57-year-old Chido Samanga is an Outreach Worker (OW) from Mutasa district supporting people living with HIV (PLHIV) around Hauna District Hospital. Chido tested positive to HIV in 2007 and was commenced on antiretroviral treatment (ART) in the same year. Her husband died in 2008 after a long illness.
Chido was determined to live a healthy life, her 6 children were still young, and she felt she had the responsibility to fend for them. In 2015 Chido was identified as one of the ‘good’ clients who adhered to their medication, lived a healthy life, and had their viral load suppressed. The nurse at Hauna District Hospital recommended her to be an Outreach Worker supported by USAID through FHI 360. Five years later, Chido joined Zimbabwe Health Interventions (ZHI) and she continues with her work supporting PLHIV in her community.
Hauna is a mountainous area, communities are difficult to access using a bicycle, but Chido never gives up on her mission. “People live far away from each other, some houses are built on mountain tops, but I am never discouraged, I brave even the harsh weather conditions characterising my area to save lives.”

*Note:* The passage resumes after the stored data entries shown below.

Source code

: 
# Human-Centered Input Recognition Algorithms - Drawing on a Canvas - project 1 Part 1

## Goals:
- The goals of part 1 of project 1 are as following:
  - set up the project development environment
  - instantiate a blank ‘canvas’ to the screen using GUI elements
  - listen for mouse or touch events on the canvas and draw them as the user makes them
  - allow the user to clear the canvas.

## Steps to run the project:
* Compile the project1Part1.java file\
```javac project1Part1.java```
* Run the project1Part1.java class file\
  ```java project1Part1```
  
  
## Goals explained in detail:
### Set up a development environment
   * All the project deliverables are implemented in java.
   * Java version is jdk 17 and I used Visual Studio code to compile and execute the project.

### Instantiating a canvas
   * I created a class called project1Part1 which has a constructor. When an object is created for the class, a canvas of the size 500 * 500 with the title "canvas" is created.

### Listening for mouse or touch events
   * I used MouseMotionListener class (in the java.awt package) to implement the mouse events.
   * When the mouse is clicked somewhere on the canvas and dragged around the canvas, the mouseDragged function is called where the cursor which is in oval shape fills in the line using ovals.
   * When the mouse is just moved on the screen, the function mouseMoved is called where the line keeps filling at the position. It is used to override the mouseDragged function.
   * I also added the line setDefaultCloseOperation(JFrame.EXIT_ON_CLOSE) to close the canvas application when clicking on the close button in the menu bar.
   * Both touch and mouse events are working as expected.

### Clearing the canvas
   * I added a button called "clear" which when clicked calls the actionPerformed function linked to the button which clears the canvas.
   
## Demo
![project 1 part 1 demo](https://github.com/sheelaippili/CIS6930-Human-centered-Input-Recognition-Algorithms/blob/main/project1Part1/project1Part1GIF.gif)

People living with HIV should be supported to live long:
“No one should die of HIV, with support people can live long and realise their dreams. I always use my story to inspire my peers to take their HIV medication correctly and consistently.”
As an outreach worker, Chido’s role is to support PLHIV to adhere to their treatment and remain in care: “I facilitate that they have access to HIV services such as viral load testing, cervical cancer, and tuberculosis (TB) screening.” She also supports treatment continuity by supporting the documentation of patients that interrupt treatment and support the tracking and tracing processes, facilitate scale up of HIV testing and ART differentiated delivery service delivery models and offer psychosocial support.
Chido has lived to see her grandchildren: “I am still going strong; my children are all now grown-ups and I have 12 grandchildren. I will make every effort to support PLHIV to soldier on, HIV is not a death penalty.”
Agnes Maisiri (60years) like Chido started volunteering as an outreach worker with FHI 360 in 2015 supporting PLHIV around Headlands clinic in Mutasa district. A grandmother of 6, Agnes, affectionately known as Mbuya Svondo started taking HIV medication 20 years ago and she continues to live a heathy life.
“Since I started taking ARVs I have never looked back. I am now a role model to my peers who look up to me for information and support on HIV testing, care, and treatment services. Over the years that I have volunteered as an outreach worker, I have acquired skills to engage communities promoting HIV testing and supporting those who are living with HIV to adhere to their medication, and access HIV care services.”
The ZHI ACCE program, supported by USAID through PEPFAR has a total of 192 outreach workers in 9 districts of Manicaland and Midlands provinces of Zimbabwe. As the program promotes access to HIV testing, care, and treatment services, it relies strongly on support from outreach workers to reach out to PLHIV living in different communities.